Não era possível prolongar mais a visão que ali se perpetuava e que teve o seu tempo de existência. O antigo Museu Romântico é a tipologia de museu que não queremos, um lugar que é um cenário, um mausoléu, que nos devolve uma cenografia, toda ela artificial. Um museu não é uma peça teatral, não é um cenário de ópera. Ora, incomodava-me muito uma característica da montagem do antigo museu, que era ter-se tornado, sobretudo a partir da última remodelação, um lugar que exercia verdadeiro distanciamento social e induzia a uma experiência desanimadora de clivagem social, pela forma como, apresentando uma certa forma de vida de classes sociais da alta burguesia, vincava, pelas opções de montagem, a sua inacessibilidade aos visitantes, sobretudo jovens alunos em visitas escolares, cuja única forma de aceder às diferentes divisões era espreitar por detrás das baias que barravam cada uma das salas do espaço que correspondiam a divisões hipotéticas de uma casa.

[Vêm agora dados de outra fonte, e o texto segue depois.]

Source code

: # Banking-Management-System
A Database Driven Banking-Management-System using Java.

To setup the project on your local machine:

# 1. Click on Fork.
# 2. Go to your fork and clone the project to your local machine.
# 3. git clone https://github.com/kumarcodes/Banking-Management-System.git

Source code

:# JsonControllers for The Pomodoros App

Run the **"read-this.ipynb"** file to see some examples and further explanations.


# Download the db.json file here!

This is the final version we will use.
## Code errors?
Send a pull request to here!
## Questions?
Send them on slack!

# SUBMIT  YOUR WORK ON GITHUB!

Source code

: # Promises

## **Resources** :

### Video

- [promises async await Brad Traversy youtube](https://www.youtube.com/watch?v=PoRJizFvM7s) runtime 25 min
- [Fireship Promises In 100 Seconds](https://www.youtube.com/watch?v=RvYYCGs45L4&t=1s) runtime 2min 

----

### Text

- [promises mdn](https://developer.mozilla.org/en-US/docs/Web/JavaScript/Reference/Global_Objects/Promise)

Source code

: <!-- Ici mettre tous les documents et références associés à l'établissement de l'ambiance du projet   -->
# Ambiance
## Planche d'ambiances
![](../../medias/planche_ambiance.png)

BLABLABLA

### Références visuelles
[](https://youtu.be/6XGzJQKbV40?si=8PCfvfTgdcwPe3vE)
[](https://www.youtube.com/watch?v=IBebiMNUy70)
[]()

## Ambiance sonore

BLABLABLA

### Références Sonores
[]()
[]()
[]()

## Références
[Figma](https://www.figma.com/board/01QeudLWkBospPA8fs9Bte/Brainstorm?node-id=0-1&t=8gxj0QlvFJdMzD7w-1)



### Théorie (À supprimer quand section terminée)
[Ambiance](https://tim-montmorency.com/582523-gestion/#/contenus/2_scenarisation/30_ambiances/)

Não queremos isso, achamos que há outras formas de fazer pedagogia no âmbito dos museus.

 

Afastava em vez de aproximar?

De facto, durante o processo de reflexão sobre o futuro desta estação do Museu da Cidade – processo longo e muito reflectido, debatido com pessoas da equipa e externas à equipa –, fui perguntando a variadíssimas pessoas há quanto tempo não visitavam o Museu Romântico e as respostas foram surpreendentes: a maior parte dentre elas há 10, 20 ou 30 anos, outras indo uma vez e não tendo curiosidade de ali voltarem, outras acusando o anacronismo e a artificialidade do mosaico em que se constitui a decoração, representando, de alguma forma, um exemplar de casa romântica portuense cruzada com a evocação da breve passagem que ali fez um Rei de um Estado Europeu.

Tudo isto configura, naturalmente, uma visão demasiado estreita e parcial do que terá sido o Romantismo na cidade e, ainda menos, em Portugal. Poderíamos questionar o motivo pelo qual durante cerca de cinquenta anos se resolve dar destaque museológico a uma figura de uma monarquia estrangeira em detrimento de escritores românticos portugueses que viveram e criaram a cidade desse tempo. Parecia-nos desde o primeiro momento em que tomamos a missão de reinventar a ideia de um museu para a cidade, que aquilo que aqui se estava a ocultar por omissão era muito mais relevante do que aquilo por que se optava mostrar. Em especial por habitarmos a cidade onde se fizeram escritores e outros artistas de espírito romântico como Júlio Dinis, Ramalho Ortigão, Guerra Junqueiro, Camilo Castelo Branco, Almeida Garrett, Agustina Bessa-Luís, Alexandre Herculano, Florbela Espanca, António Carneiro, Aurélia de Sousa, entre outros.

 

O novo projeto pretende então contrariar essa visão estreita sobre o Romantismo?

Com o repensamento e remodelação do Museu da Cidade, cujo programa passa por ligar espaços tão heteróclitos e tão radicalmente diferentes entre si, a Extensão do Romantismo será um lugar em que se repensa a própria condição do espírito romântico como sendo trans-histórica, atemporal e, por isso mesmo também – e muito – contemporânea.

Queremos que esta casa – que, diga-se, transformámos num espaço de exposição particularmente qualificado – seja um lugar de encontro, de discussão e de construção da comunidade. Por esse motivo, Júlio Dinis apresenta-se aqui como o primeiro dentre os muitos motivos que contemplamos para o encontro, sempre pela mão das obras dos autores em que nos apoiamos para ver melhor a cidade.

 

“Quando a Terra voltar a Brilhar Verde para Ti” fica em exibição na Extensão do Romantismo até 27 de fevereiro de 2022.

HORÁRIO

Terça—Domingo 10H—17H30

Sábado e domingo: 10 às 21 horas (horário alargado durante a Feira do Livro do Porto)

BILHETES

Entrada gratuita durante a Feira do Livro do Porto. Após o evento, a entrada permanece gratuita para os detentores do cartão “Porto.”.